How bees generate their young has been a subject of great and subtle research among the learned; seeing that no one has ever witnessed1 any sexual intercourse among these insects. Many persons have expressed an opinion that they must be produced from flowers, aptly and artistically arranged by Nature; while others, again, suppose that they are produced from an intercourse with the one which is to be found in every swarm, and is usually called the king. This one, they say, is the only male2 in the hive, and is endowed with such extraordinary proportions, that it may not become exhausted in the performance of its duties. Hence it is, that no offspring can be produced without it, all the other bees being females,3 and attending it in its capacity of a male, and not as their leader. This opinion, however, which is otherwise not improbable, is sufficiently refuted by the generation of the drones. For on what grounds could it possibly happen that the same intercourse should produce an offspring part of which is perfect, and part in an imperfect state?

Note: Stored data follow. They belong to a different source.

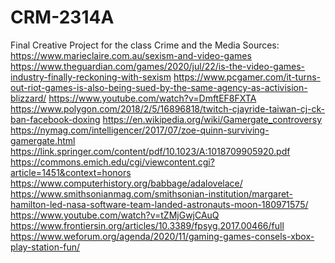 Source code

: # CRM-2314A
Final Creative Project for the class Crime and the Media
Sources:
https://www.marieclaire.com.au/sexism-and-video-games
https://www.theguardian.com/games/2020/jul/22/is-the-video-games-industry-finally-reckoning-with-sexism
https://www.pcgamer.com/it-turns-out-riot-games-is-also-being-sued-by-the-same-agency-as-activision-blizzard/
https://www.youtube.com/watch?v=DmftEF8FXTA
https://www.polygon.com/2018/2/5/16896818/twitch-cjayride-taiwan-cj-ck-ban-facebook-doxing
https://en.wikipedia.org/wiki/Gamergate_controversy
https://nymag.com/intelligencer/2017/07/zoe-quinn-surviving-gamergate.html
https://link.springer.com/content/pdf/10.1023/A:1018709905920.pdf
https://commons.emich.edu/cgi/viewcontent.cgi?article=1451&context=honors
https://www.computerhistory.org/babbage/adalovelace/
https://www.smithsonianmag.com/smithsonian-institution/margaret-hamilton-led-nasa-software-team-landed-astronauts-moon-180971575/
https://www.youtube.com/watch?v=tZMjGwjCAuQ
https://www.frontiersin.org/articles/10.3389/fpsyg.2017.00466/full
https://www.weforum.org/agenda/2020/11/gaming-games-consels-xbox-play-station-fun/
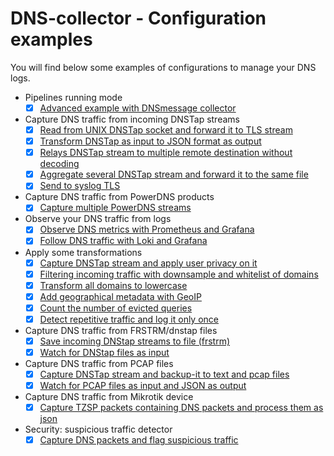 
# DNS-collector - Configuration examples

You will find below some examples of configurations to manage your DNS logs.

- Pipelines running mode
  - [x] [Advanced example with DNSmessage collector](./_examples/use-case-24.yml)

- Capture DNS traffic from incoming DNSTap streams
  - [x] [Read from UNIX DNSTap socket and forward it to TLS stream](./_examples/use-case-5.yml)
  - [x] [Transform DNSTap as input to JSON format as output](./_examples/use-case-3.yml)
  - [x] [Relays DNSTap stream to multiple remote destination without decoding](./_examples/use-case-12.yml)
  - [x] [Aggregate several DNSTap stream and forward it to the same file](./_examples/use-case-7.yml)
  - [x] [Send to syslog TLS](./_examples/use-case-23.yml)

- Capture DNS traffic from PowerDNS products
  - [x] [Capture multiple PowerDNS streams](./_examples/use-case-8.yml)

- Observe your DNS traffic from logs
  - [x] [Observe DNS metrics with Prometheus and Grafana](./_examples/use-case-2.yml)
  - [x] [Follow DNS traffic with Loki and Grafana](./_examples/use-case-4.yml)

- Apply some transformations
  - [x] [Capture DNSTap stream and apply user privacy on it](./_examples/use-case-6.yml)
  - [x] [Filtering incoming traffic with downsample and whitelist of domains](./_examples/use-case-9.yml)
  - [x] [Transform all domains to lowercase](./_examples/use-case-10.yml)
  - [x] [Add geographical metadata with GeoIP](./_examplesuse-case-11.yml)
  - [x] [Count the number of evicted queries](./_examples/use-case-18.yml)
  - [x] [Detect repetitive traffic and log it only once](./_examples/use-case-20.yml)

- Capture DNS traffic from FRSTRM/dnstap files
  - [x] [Save incoming DNStap streams to file (frstrm)](./_examples/use-case-13.yml)
  - [x] [Watch for DNStap files as input](./_examples/use-case-14.yml)

- Capture DNS traffic from PCAP files
  - [x] [Capture DNSTap stream and backup-it to text and pcap files](./_examples/use-case-1.yml)
  - [x] [Watch for PCAP files as input and JSON as output](./_examples/use-case-15.yml)

- Capture DNS traffic from Mikrotik device
  - [x] [Capture TZSP packets containing DNS packets and process them as json](./_examples/use-case-17.yml)

- Security: suspicious traffic detector
  - [x] [Capture DNS packets and flag suspicious traffic](./_examples/use-case-19.yml)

The first surmise which I have mentioned would appear, indeed, to be much nearer the truth, were it not the case that here another difficulty meets us—the circumstance that sometimes, at the extremity of the combs, there are produced bees of a larger size, which put the others to flight. This noxious bee bears the name of æstrus,4 and how is it possible that it should ever be produced, if it is the fact that the bees themselves form their progeny?5

A fact, however, that is well ascertained, is, that bees sit,6 like the domestic fowl, that which is hatched by them at first having the appearance of a white maggot, and lying across and adhering so tenaciously to the wax as to seem to be part of it. The king, however, from the earliest moment, is of the colour of honey, just as though he were made of the choicest flowers, nor has he at any time the form of a grub, but from the very first is provided with wings.7 The rest of the bees, as soon as they begin to assume a shape, have the name of nymphæ,8 while the drones are called sirenes, or cephenes. If a person takes off the head of either kind before the wings are formed, the rest of the body is considered a most choice morsel by the parents. In process of time the parent bees instil nutriment into them, and sit upon them, making on this occasion a loud humming noise, for the purpose, it is generally supposed, of generating that warmth which is so requisite for hatching the young. At length the membrane in which each of them is enveloped, as though it lay in an egg, bursts asunder, and the whole swarm comes to light.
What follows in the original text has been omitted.